A l’appel de l’ANDEVA et de la FNATH, avec le soutien de la Fédération des Mutuelles de France, un long cortège a défilé dans la rue pour que justice soit rendue aux victimes de l’amiante, et pour obtenir une réparation intégrale des préjudices de toutes les victimes du travail.

Bien sûr, ce n’est pas la première manif à défiler de la République à la Bastille. D’autres l’ont précédée. Elle a pourtant quelque chose de particulier.

« On attendait ça depuis si longtemps ! »

Descendre tous ensemble dans la rue pour dire tout ce qu’on a sur le coeur : la révolte face à cette épidémie de maladies et de décès évitables, le refus de l’injustice, le ras-le-bol des tracasseries des caisses de sécurité sociale et des lenteurs de la justice, la volonté de voir les préjudices reconnus et correctement indemnisés, l’exigence de faire condamner les coupables...

Le cortège est très coloré. Une marée de casquettes blanches de la FNATH. Une forêt de pancartes multicolores de l’ANDEVA. Les mots d’ordre font mouche : «  Amiante : 3000 morts par an... Condamnez les coupables  ».

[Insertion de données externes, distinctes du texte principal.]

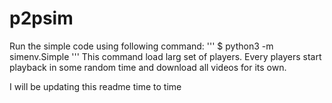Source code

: # p2psim

Run the simple code using following command:
'''
$ python3 -m simenv.Simple
'''
This command load larg set of players. Every players start playback in some random time and download all videos for its own.

I will be updating this readme time to time
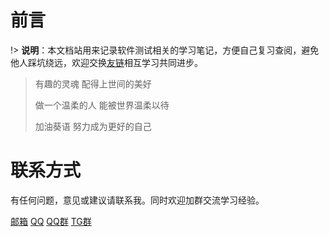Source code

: # 前言

!> <b>说明</b>：本文档站用来记录软件测试相关的学习笔记，方便自己复习查阅，避免他人踩坑绕远，欢迎交换[友链](https://www.lsaiah.cn/friends.html)相互学习共同进步。

> 有趣的灵魂
> 配得上世间的美好
>
> 做一个温柔的人
> 能被世界温柔以待
>
> 加油葵语
> 努力成为更好的自己

# 联系方式

有任何问题，意见或建议请联系我。同时欢迎加群交流学习经验。

[邮箱](mailto:lsaiah@126.com)	[QQ](tencent://Message/?Uin=814612233)	[QQ群](https://jq.qq.com/?_wv=1027&k=ZWqrDa7s)	[TG群](https://t.me/kwaiyu)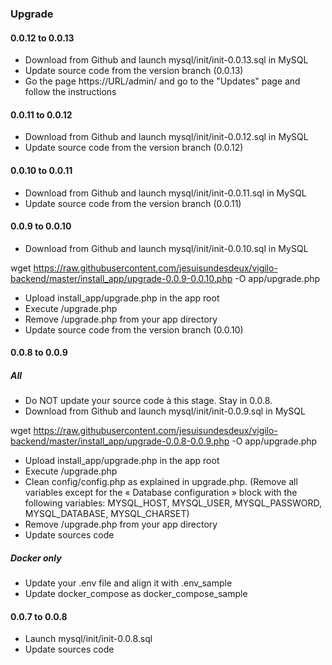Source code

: ### Upgrade

#### 0.0.12 to 0.0.13

* Download from Github and launch mysql/init/init-0.0.13.sql in MySQL
* Update source code from the version branch (0.0.13)
* Go the page https://URL/admin/ and go to the "Updates" page and follow the instructions

#### 0.0.11 to 0.0.12

* Download from Github and launch mysql/init/init-0.0.12.sql in MySQL
* Update source code from the version branch (0.0.12)

#### 0.0.10 to 0.0.11 

* Download from Github and launch mysql/init/init-0.0.11.sql in MySQL
* Update source code from the version branch (0.0.11)


#### 0.0.9 to 0.0.10

* Download from Github and launch mysql/init/init-0.0.10.sql in MySQL

wget https://raw.githubusercontent.com/jesuisundesdeux/vigilo-backend/master/install_app/upgrade-0.0.9-0.0.10.php -O app/upgrade.php

* Upload install_app/upgrade.php in the app root
* Execute /upgrade.php
* Remove /upgrade.php from your app directory
* Update source code from the version branch (0.0.10)


#### 0.0.8 to 0.0.9

##### All

* Do NOT update your source code à this stage. Stay in 0.0.8.
* Download from Github and launch mysql/init/init-0.0.9.sql in MySQL

wget https://raw.githubusercontent.com/jesuisundesdeux/vigilo-backend/master/install_app/upgrade-0.0.8-0.0.9.php -O app/upgrade.php

* Upload install_app/upgrade.php in the app root
* Execute /upgrade.php
* Clean config/config.php as explained in upgrade.php. (Remove all variables except for the « Database configuration » block with the following variables: MYSQL_HOST, MYSQL_USER, MYSQL_PASSWORD, MYSQL_DATABASE, MYSQL_CHARSET)
* Remove /upgrade.php from your app directory
* Update sources code

##### Docker only

* Update your .env file and align it with .env_sample
* Update docker_compose as docker_compose_sample

#### 0.0.7 to 0.0.8

* Launch mysql/init/init-0.0.8.sql
* Update sources code


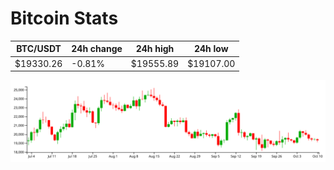# Bitcoin Stats

BTC/USDT|24h change|24h high|24h low|
|---|---|---|---|
|$19330.26|-0.81%|$19555.89|$19107.00|

<img src="./chart.svg">
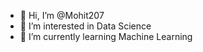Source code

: - 👋 Hi, I’m @Mohit207
- 👀 I’m interested in Data Science
- 🌱 I’m currently learning Machine Learning
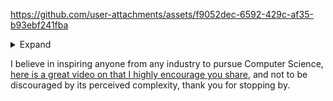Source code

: 


https://github.com/user-attachments/assets/f9052dec-6592-429c-af35-b93ebf241fba

<details><summary>Expand</summary>

The clip above is from the emulator that still exists here: https://mxoemu.info/ for The Matrix Online,
the assets from the original release no longer exist but the community has been able to recreate them as shown here...

(I also have a [this here](https://github.com/jimbrend/jimbrend) where I e-mailed to myself nearly all of my first homework to my own e-mail I self-hosted)</details>

I believe in inspiring anyone from any industry to pursue Computer Science, 
[here is a great video on that I highly encourage you share](https://www.youtube.com/watch?v=nKIu9yen5nc), 
and not to be discouraged by its perceived complexity, thank you for stopping by.
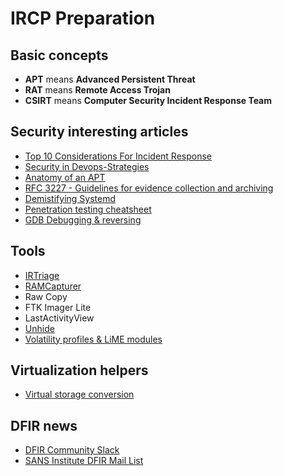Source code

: # IRCP Preparation
## Basic concepts
* **APT** means **Advanced Persistent Threat**
* **RAT** means **Remote Access Trojan**
* **CSIRT** means **Computer Security Incident Response Team**
## Security interesting articles
* [Top 10 Considerations For Incident Response](https://www.owasp.org/images/b/bd/IR_Top_10_Considerations_-_Slides-v2.pdf)
* [Security in Devops-Strategies](https://docs.google.com/presentation/d/1M4cx_zVFN7WCKybV2c7c8L0QG9gP5z78JAIELRhkVkg/edit#slide=id.p)
* [Anatomy of an APT](https://www.youtube.com/watch?v=SZCE677ijMU&feature=youtu.be)
* [RFC 3227 - Guidelines for evidence collection and archiving](http://www.faqs.org/rfcs/rfc3227.html)
* [Demistifying Systemd](https://people.redhat.com/mskinner/rhug/q1.2014/Demystifying_Systemd.pdf)
* [Penetration testing cheatsheet](https://techincidents.com/important-penetration-testing-cheat-sheet/)
* [GDB Debugging & reversing](http://www.brendangregg.com/blog/2016-08-09/gdb-example-ncurses.html)
## Tools
* [IRTriage](https://github.com/AJMartel/IRTriage)
* [RAMCapturer](https://belkasoft.com/ram-capturer)
* Raw Copy
* FTK Imager Lite
* LastActivityView
* [Unhide](https://sourceforge.net/projects/unhide/?source=typ_redirect)
* [Volatility profiles & LiME modules](https://bitbucket.org/securizame/volatility-profiles-and-lime-modules)
## Virtualization helpers
* [Virtual storage conversion](https://www.dedoimedo.com/computers/virtualbox-convert.html)
## DFIR news
* [DFIR Community Slack](https://dfircommunity.slack.com/)
* [SANS Institute DFIR Mail List](https://lists.sans.org/mailman/listinfo/dfir)
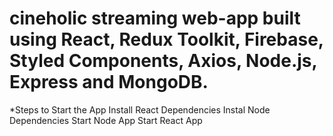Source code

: # cineholic streaming web-app built using React, Redux Toolkit, Firebase, Styled Components, Axios, Node.js, Express and MongoDB.
*Steps to Start the App
Install React Dependencies
Instal Node Dependencies
Start Node App
Start React App
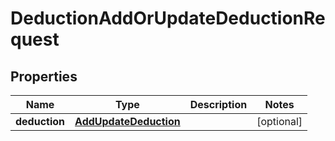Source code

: 

# DeductionAddOrUpdateDeductionRequest


## Properties

| Name | Type | Description | Notes |
|------------ | ------------- | ------------- | -------------|
|**deduction** | [**AddUpdateDeduction**](AddUpdateDeduction.md) |  |  [optional] |




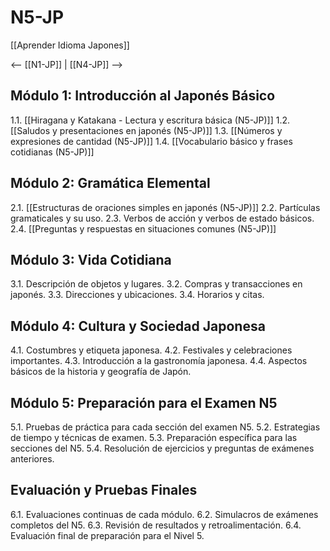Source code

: # N5-JP

[[Aprender Idioma Japones]]

<-- [[N1-JP]] | [[N4-JP]] -->

## Módulo 1: Introducción al Japonés Básico

1.1. [[Hiragana y Katakana - Lectura y escritura básica (N5-JP)]]
1.2. [[Saludos y presentaciones en japonés (N5-JP)]]
1.3. [[Números y expresiones de cantidad (N5-JP)]]
1.4. [[Vocabulario básico y frases cotidianas (N5-JP)]]

## Módulo 2: Gramática Elemental

2.1. [[Estructuras de oraciones simples en japonés (N5-JP)]]
2.2. Partículas gramaticales y su uso.
2.3. Verbos de acción y verbos de estado básicos.
2.4. [[Preguntas y respuestas en situaciones comunes (N5-JP)]]

## Módulo 3: Vida Cotidiana

3.1. Descripción de objetos y lugares.
3.2. Compras y transacciones en japonés.
3.3. Direcciones y ubicaciones.
3.4. Horarios y citas.

## Módulo 4: Cultura y Sociedad Japonesa

4.1. Costumbres y etiqueta japonesa.
4.2. Festivales y celebraciones importantes.
4.3. Introducción a la gastronomía japonesa.
4.4. Aspectos básicos de la historia y geografía de Japón.

## Módulo 5: Preparación para el Examen N5

5.1. Pruebas de práctica para cada sección del examen N5.
5.2. Estrategias de tiempo y técnicas de examen.
5.3. Preparación específica para las secciones del N5.
5.4. Resolución de ejercicios y preguntas de exámenes anteriores.

## Evaluación y Pruebas Finales

6.1. Evaluaciones continuas de cada módulo.
6.2. Simulacros de exámenes completos del N5.
6.3. Revisión de resultados y retroalimentación.
6.4. Evaluación final de preparación para el Nivel 5.

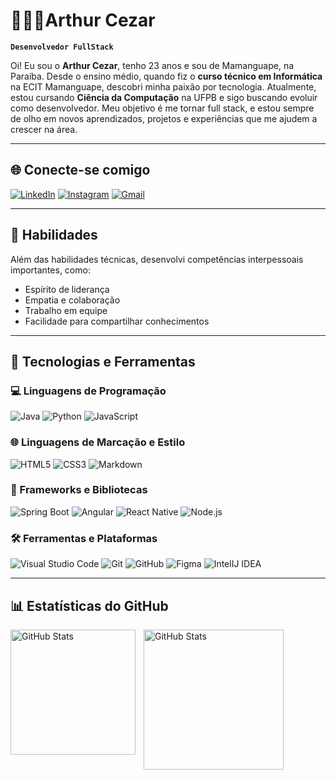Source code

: # 👩🏻‍💻Arthur Cezar

**`Desenvolvedor FullStack`**

Oi! Eu sou o **Arthur Cezar**, tenho 23 anos e sou de Mamanguape, na Paraíba. Desde o ensino médio, quando fiz o **curso técnico em Informática** na ECIT Mamanguape, descobri minha paixão por tecnologia.
Atualmente, estou cursando **Ciência da Computação** na UFPB e sigo buscando evoluir como desenvolvedor. Meu objetivo é me tornar full stack, e estou sempre de olho em novos aprendizados, projetos e experiências que me ajudem a crescer na área.


---

## 🌐 Conecte-se comigo

[![LinkedIn](https://img.shields.io/badge/LinkedIn-0077B5?style=for-the-badge&logo=linkedin&logoColor=white)](https://www.linkedin.com/in/arthur-cezar-28b45b266/) [![Instagram](https://img.shields.io/badge/Instagram-%23E4405F?style=for-the-badge&logo=instagram&logoColor=white)](https://www.instagram.com/arthurjcezar/) [![Gmail](https://img.shields.io/badge/Gmail-333333?style=for-the-badge&logo=gmail&logoColor=red)](mailto:Arthurcel14@gmail.com)

---

## 💼 Habilidades

Além das habilidades técnicas, desenvolvi competências interpessoais importantes, como:

- Espírito de liderança
- Empatia e colaboração
- Trabalho em equipe
- Facilidade para compartilhar conhecimentos

---

## 🚀 Tecnologias e Ferramentas

### 💻 Linguagens de Programação

![Java](https://img.shields.io/badge/java-%23ED8B00.svg?style=for-the-badge&logo=openjdk&logoColor=white) ![Python](https://img.shields.io/badge/python-3670A0?style=for-the-badge&logo=python&logoColor=ffdd54) ![JavaScript](https://img.shields.io/badge/javascript-F7DF1E?style=for-the-badge&logo=javascript&logoColor=black)

### 🌐 Linguagens de Marcação e Estilo

![HTML5](https://img.shields.io/badge/HTML5-E34F26?style=for-the-badge&logo=html5&logoColor=white) ![CSS3](https://img.shields.io/badge/CSS3-1572B6?style=for-the-badge&logo=css3&logoColor=white) ![Markdown](https://img.shields.io/badge/Markdown-000?style=for-the-badge&logo=markdown)

### 🧰 Frameworks e Bibliotecas

![Spring Boot](https://img.shields.io/badge/Spring%20Boot-6DB33F?style=for-the-badge&logo=spring-boot&logoColor=white) ![Angular](https://img.shields.io/badge/Angular-DD0031?style=for-the-badge&logo=angular&logoColor=white) ![React Native](https://img.shields.io/badge/React%20Native-20232A?style=for-the-badge&logo=react&logoColor=61DAFB) ![Node.js](https://img.shields.io/badge/Node.js-339933?style=for-the-badge&logo=node.js&logoColor=white)


### 🛠️ Ferramentas e Plataformas

![Visual Studio Code](https://img.shields.io/badge/VS%20Code-007ACC?style=for-the-badge&logo=visual-studio-code&logoColor=white) ![Git](https://img.shields.io/badge/Git-F05032?style=for-the-badge&logo=git&logoColor=white) ![GitHub](https://img.shields.io/badge/GitHub-181717?style=for-the-badge&logo=github&logoColor=white) ![Figma](https://img.shields.io/badge/Figma-F24E1E?style=for-the-badge&logo=figma&logoColor=white) ![IntelIJ IDEA](https://img.shields.io/badge/IntelliJ%20IDEA-000000?style=for-the-badge&logo=intellijidea&logoColor=white)

---

## 📊 Estatísticas do GitHub

<p>
  <img 
    align="left" 
    alt="GitHub Stats" 
    height="200" 
    style="padding-right: 10px;" 
    src="https://github-readme-stats.vercel.app/api?username=UpSnow&theme=transparent&bg_color=000&border_color=30A3DC&show_icons=true&icon_color=30A3DC&title_color=30A3DC&text_color=FFF" 
  />


  <img 
    align="left" 
    alt="GitHub Stats" 
    height="224" 
    src="https://github-readme-stats.vercel.app/api/top-langs/?username=UpSnow&layout=compact&custom_title=Tecnologias&theme=transparent&bg_color=000&border_color=30A3DC&title_color=30A3DC&text_color=FFF"
  />
</p>


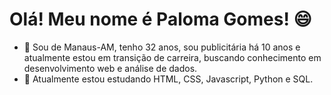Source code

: # Olá! Meu nome é Paloma Gomes! 😄

- 👋 Sou de Manaus-AM, tenho 32 anos, sou publicitária há 10 anos e atualmente estou em transição de carreira, buscando conhecimento em desenvolvimento web e análise de dados.
- 🌱 Atualmente estou estudando HTML, CSS, Javascript, Python e SQL.
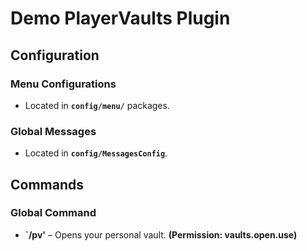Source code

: # Demo PlayerVaults Plugin

## Configuration

### Menu Configurations
- Located in **`config/menu/`** packages.

### Global Messages
- Located in **`config/MessagesConfig`**.

## Commands

### Global Command
- **`/pv'** – Opens your personal vault. **(Permission: vaults.open.use)**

Une demi-heure avant la manif, une équipe s’affairait sur un banc avec scies, agrafeuses et marteaux. Finies les angoisses : les pancartes étaient prêtes à temps. Chacun a voulu la sienne : elles sont parties comme des petits pains...

D’Eternit aux chantiers navals

Dans ce déferlement on reconnaît les ouvriers d’Eternit, de Ferodo, ou de Latty ; ceux des chantiers navals de Dunkerque, de Saint-Nazaire, de Brest, du Havre ou de Cherbourg ; les sidérurgistes de Fos, le bâtiment ou les métallos du 93 ; les cheminots, la RATP...

L’amiante a empoisonnés les uns. Aux autres il a volé brutalement un mari ou un père. Aujourd’hui ils demandent justice : « Guigou, entends-tu ? Les victimes de l’amiante manifestent... » . Sur l’air du « chant des partisans », on dit sa fierté d’être là, de manifester pour être enfin entendu..

Les caisses primaires en prennent pour leur grade :

« L’amiante nous tue... La Sécu enterre nos dossiers... Indemnisez sans délai ! » Et sur l’air de « Frères Jacques » : « Caisses Primaires, Caisses Primaires, Dormez-vous ? »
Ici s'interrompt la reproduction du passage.